[Dataset entries]
******************************

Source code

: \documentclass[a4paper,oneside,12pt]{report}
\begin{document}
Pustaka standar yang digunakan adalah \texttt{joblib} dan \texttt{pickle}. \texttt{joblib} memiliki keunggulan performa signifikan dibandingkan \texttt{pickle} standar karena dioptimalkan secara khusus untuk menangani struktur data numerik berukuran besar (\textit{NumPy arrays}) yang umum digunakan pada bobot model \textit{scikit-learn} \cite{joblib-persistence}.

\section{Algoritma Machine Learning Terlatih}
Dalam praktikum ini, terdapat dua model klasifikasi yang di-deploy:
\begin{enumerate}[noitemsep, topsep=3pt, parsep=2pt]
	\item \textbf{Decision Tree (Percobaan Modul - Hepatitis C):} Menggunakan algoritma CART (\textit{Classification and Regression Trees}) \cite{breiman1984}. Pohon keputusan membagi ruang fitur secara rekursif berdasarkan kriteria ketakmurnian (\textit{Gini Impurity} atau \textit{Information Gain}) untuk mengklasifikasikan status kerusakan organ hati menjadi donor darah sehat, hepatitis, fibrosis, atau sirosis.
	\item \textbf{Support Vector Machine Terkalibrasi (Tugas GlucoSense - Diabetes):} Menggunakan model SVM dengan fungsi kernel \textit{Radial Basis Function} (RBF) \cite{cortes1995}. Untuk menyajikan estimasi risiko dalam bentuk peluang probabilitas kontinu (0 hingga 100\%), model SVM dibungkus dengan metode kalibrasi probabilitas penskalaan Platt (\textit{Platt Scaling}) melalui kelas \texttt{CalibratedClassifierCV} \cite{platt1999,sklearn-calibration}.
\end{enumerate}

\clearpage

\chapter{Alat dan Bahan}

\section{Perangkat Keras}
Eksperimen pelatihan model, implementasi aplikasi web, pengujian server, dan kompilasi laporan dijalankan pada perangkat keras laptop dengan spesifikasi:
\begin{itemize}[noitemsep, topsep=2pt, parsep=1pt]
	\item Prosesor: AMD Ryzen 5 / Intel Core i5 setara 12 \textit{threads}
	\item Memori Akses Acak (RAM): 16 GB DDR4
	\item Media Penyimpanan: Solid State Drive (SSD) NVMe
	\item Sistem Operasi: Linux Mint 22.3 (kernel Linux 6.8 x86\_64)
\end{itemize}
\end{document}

******************************

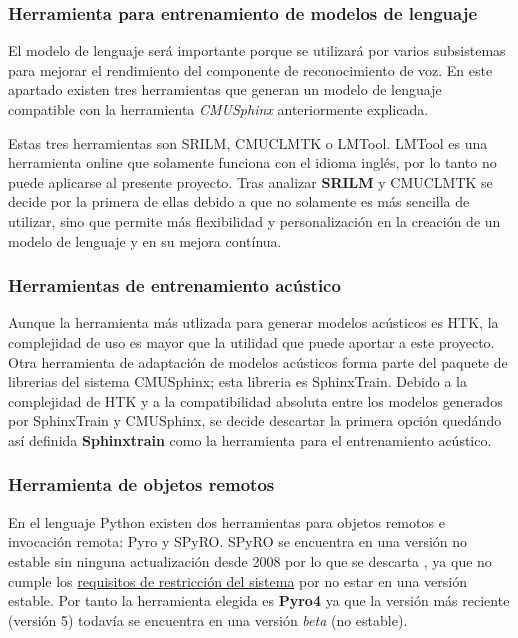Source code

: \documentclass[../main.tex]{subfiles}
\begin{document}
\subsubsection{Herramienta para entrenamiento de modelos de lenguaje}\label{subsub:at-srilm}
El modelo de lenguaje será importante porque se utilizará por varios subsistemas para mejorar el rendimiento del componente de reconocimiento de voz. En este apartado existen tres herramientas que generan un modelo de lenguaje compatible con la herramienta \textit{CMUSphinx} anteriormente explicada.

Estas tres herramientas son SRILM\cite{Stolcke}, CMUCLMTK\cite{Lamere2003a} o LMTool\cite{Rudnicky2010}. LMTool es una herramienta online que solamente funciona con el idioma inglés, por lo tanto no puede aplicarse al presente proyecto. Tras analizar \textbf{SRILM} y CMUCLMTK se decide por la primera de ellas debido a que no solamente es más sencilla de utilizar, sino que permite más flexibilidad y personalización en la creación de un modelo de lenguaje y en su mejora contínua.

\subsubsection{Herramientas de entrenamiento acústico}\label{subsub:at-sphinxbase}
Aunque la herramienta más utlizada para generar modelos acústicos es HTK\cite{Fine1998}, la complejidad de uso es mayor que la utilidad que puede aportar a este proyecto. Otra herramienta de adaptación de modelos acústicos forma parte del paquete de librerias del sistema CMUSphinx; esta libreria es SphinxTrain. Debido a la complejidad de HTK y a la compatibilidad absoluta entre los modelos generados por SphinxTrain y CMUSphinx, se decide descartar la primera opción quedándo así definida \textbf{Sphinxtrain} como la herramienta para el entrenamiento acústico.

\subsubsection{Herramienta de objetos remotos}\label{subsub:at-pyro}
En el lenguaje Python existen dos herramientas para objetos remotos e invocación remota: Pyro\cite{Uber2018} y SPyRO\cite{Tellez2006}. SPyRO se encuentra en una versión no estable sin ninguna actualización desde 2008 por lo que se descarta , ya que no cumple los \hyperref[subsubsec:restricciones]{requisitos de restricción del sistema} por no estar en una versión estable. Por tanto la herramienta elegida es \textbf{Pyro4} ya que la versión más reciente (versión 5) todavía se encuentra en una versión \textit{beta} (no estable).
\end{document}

******************************

◆ **WORK ORDER**: Reproduce each line of the records in which "este" appears.

◆ **ANSWER BOX**:
El modelo de lenguaje será importante porque se utilizará por varios subsistemas para mejorar el rendimiento del componente de reconocimiento de voz. En este apartado existen tres herramientas que generan un modelo de lenguaje compatible con la herramienta \textit{CMUSphinx} anteriormente explicada.
Aunque la herramienta más utlizada para generar modelos acústicos es HTK\cite{Fine1998}, la complejidad de uso es mayor que la utilidad que puede aportar a este proyecto. Otra herramienta de adaptación de modelos acústicos forma parte del paquete de librerias del sistema CMUSphinx; esta libreria es SphinxTrain. Debido a la complejidad de HTK y a la compatibilidad absoluta entre los modelos generados por SphinxTrain y CMUSphinx, se decide descartar la primera opción quedándo así definida \textbf{Sphinxtrain} como la herramienta para el entrenamiento acústico.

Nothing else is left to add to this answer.